→ Instructions for the task
Below are entries; copy exactly the lines from the one with "- [Настройки ресурсов" through the one with "предоставляет это руководство?", both included, and leave out the rest.

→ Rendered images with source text
BEGIN

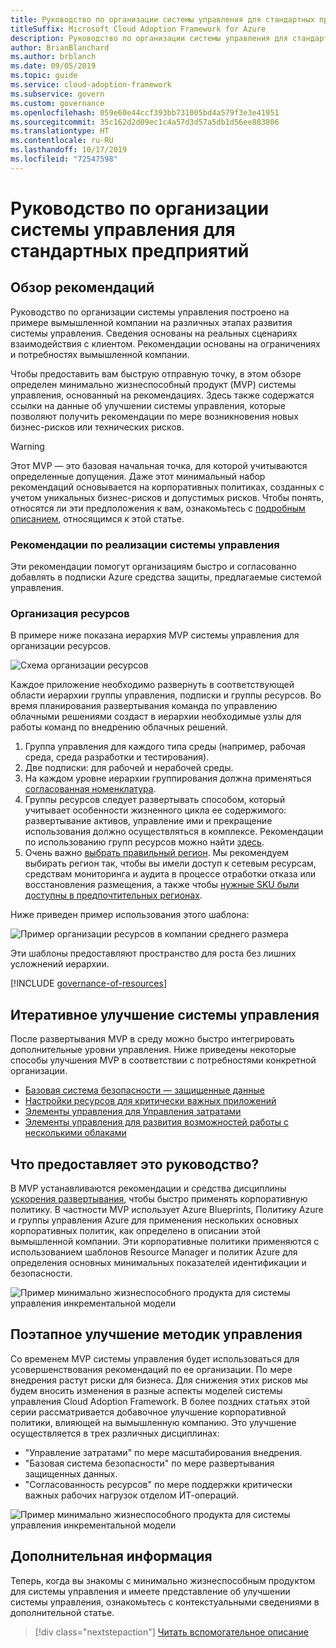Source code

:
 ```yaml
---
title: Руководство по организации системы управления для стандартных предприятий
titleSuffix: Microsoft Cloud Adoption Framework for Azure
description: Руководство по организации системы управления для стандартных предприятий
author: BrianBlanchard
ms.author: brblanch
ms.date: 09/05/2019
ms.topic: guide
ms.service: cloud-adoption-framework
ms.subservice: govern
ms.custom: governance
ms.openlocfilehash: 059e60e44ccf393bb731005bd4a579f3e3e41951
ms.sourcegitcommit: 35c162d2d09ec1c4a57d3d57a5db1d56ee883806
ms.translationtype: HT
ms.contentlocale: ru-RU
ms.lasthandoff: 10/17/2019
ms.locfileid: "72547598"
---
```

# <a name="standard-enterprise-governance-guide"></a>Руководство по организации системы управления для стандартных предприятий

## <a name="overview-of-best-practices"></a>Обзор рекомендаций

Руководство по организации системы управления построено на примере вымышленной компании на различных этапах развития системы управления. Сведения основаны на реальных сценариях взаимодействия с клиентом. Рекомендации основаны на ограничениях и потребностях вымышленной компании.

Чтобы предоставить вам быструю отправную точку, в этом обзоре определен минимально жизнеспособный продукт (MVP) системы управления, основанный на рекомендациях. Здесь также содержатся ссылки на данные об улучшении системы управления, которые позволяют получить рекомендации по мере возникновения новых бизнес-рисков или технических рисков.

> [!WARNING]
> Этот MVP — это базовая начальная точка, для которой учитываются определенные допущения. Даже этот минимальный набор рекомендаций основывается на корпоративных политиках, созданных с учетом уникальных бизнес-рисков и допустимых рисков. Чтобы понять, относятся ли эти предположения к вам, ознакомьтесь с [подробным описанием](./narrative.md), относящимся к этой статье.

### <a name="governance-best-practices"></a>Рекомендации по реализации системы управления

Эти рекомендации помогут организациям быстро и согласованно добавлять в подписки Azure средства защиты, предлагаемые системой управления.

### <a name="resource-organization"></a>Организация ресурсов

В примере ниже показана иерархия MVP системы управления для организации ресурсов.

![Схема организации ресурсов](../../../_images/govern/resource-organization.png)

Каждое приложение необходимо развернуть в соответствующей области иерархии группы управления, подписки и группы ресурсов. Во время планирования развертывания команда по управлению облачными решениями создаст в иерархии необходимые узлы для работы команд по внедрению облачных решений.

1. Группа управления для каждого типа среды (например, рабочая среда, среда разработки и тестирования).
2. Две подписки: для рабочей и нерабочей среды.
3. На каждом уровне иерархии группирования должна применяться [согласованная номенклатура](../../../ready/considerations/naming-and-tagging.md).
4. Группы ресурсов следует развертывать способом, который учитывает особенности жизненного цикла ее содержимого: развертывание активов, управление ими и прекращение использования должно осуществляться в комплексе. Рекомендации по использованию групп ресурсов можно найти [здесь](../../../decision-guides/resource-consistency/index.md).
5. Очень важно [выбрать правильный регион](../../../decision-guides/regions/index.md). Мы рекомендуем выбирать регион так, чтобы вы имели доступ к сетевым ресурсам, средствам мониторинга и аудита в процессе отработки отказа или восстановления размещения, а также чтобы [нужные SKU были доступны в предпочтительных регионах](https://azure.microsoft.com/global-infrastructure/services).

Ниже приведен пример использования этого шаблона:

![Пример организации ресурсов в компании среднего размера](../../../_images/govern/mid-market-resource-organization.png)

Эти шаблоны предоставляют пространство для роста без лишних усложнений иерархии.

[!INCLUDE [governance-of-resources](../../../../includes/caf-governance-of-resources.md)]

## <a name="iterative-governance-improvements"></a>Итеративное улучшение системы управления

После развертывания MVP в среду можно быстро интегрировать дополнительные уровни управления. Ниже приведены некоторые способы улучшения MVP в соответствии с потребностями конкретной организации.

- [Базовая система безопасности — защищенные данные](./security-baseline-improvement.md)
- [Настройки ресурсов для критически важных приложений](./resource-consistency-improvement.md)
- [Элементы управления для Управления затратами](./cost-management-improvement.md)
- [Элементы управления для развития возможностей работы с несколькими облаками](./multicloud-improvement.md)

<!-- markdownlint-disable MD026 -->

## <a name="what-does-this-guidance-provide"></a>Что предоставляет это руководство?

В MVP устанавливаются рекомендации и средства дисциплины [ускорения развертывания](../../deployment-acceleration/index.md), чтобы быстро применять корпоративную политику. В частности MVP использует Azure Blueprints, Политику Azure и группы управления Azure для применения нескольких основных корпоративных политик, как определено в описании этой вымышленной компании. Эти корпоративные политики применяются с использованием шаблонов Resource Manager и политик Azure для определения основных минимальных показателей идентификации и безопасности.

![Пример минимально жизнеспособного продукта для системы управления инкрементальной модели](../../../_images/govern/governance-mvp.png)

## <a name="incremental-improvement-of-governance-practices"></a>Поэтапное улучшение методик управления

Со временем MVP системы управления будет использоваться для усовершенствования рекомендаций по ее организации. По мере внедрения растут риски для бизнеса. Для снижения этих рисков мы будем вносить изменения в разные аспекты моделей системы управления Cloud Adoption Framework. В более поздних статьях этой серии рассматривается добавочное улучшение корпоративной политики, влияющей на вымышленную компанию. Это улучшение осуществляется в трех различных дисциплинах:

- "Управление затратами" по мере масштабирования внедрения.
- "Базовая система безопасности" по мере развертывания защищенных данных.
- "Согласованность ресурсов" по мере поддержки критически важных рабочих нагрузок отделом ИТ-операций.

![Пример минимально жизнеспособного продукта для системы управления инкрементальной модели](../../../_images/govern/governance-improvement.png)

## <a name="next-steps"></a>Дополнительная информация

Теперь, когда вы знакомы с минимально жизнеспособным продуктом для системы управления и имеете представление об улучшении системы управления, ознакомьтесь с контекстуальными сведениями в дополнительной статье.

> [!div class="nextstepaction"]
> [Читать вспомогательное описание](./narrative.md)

END
BEGIN

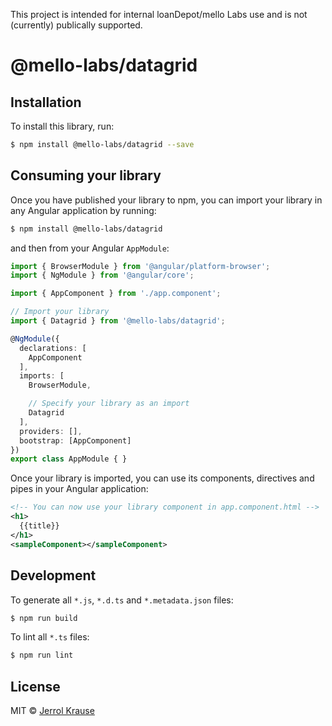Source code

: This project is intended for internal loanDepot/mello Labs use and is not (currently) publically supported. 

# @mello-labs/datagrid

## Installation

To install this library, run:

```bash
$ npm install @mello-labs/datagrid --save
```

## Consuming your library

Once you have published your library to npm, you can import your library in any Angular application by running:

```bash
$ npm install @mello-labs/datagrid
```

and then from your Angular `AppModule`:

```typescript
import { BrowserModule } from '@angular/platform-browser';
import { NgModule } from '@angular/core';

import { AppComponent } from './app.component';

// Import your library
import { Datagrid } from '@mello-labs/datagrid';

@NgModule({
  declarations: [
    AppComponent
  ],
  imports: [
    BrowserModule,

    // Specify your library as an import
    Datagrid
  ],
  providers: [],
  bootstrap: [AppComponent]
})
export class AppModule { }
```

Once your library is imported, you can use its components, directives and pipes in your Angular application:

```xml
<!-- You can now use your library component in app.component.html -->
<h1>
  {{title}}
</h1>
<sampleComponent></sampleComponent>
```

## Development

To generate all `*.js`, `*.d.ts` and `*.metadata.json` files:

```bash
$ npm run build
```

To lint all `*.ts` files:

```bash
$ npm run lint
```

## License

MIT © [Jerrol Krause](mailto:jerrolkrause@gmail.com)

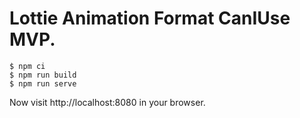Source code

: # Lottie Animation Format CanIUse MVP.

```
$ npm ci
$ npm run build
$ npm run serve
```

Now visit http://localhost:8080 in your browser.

END

→ Solution below
- [Настройки ресурсов для критически важных приложений](./resource-consistency-improvement.md)
- [Элементы управления для Управления затратами](./cost-management-improvement.md)
- [Элементы управления для развития возможностей работы с несколькими облаками](./multicloud-improvement.md)

<!-- markdownlint-disable MD026 -->

## <a name="what-does-this-guidance-provide"></a>Что предоставляет это руководство?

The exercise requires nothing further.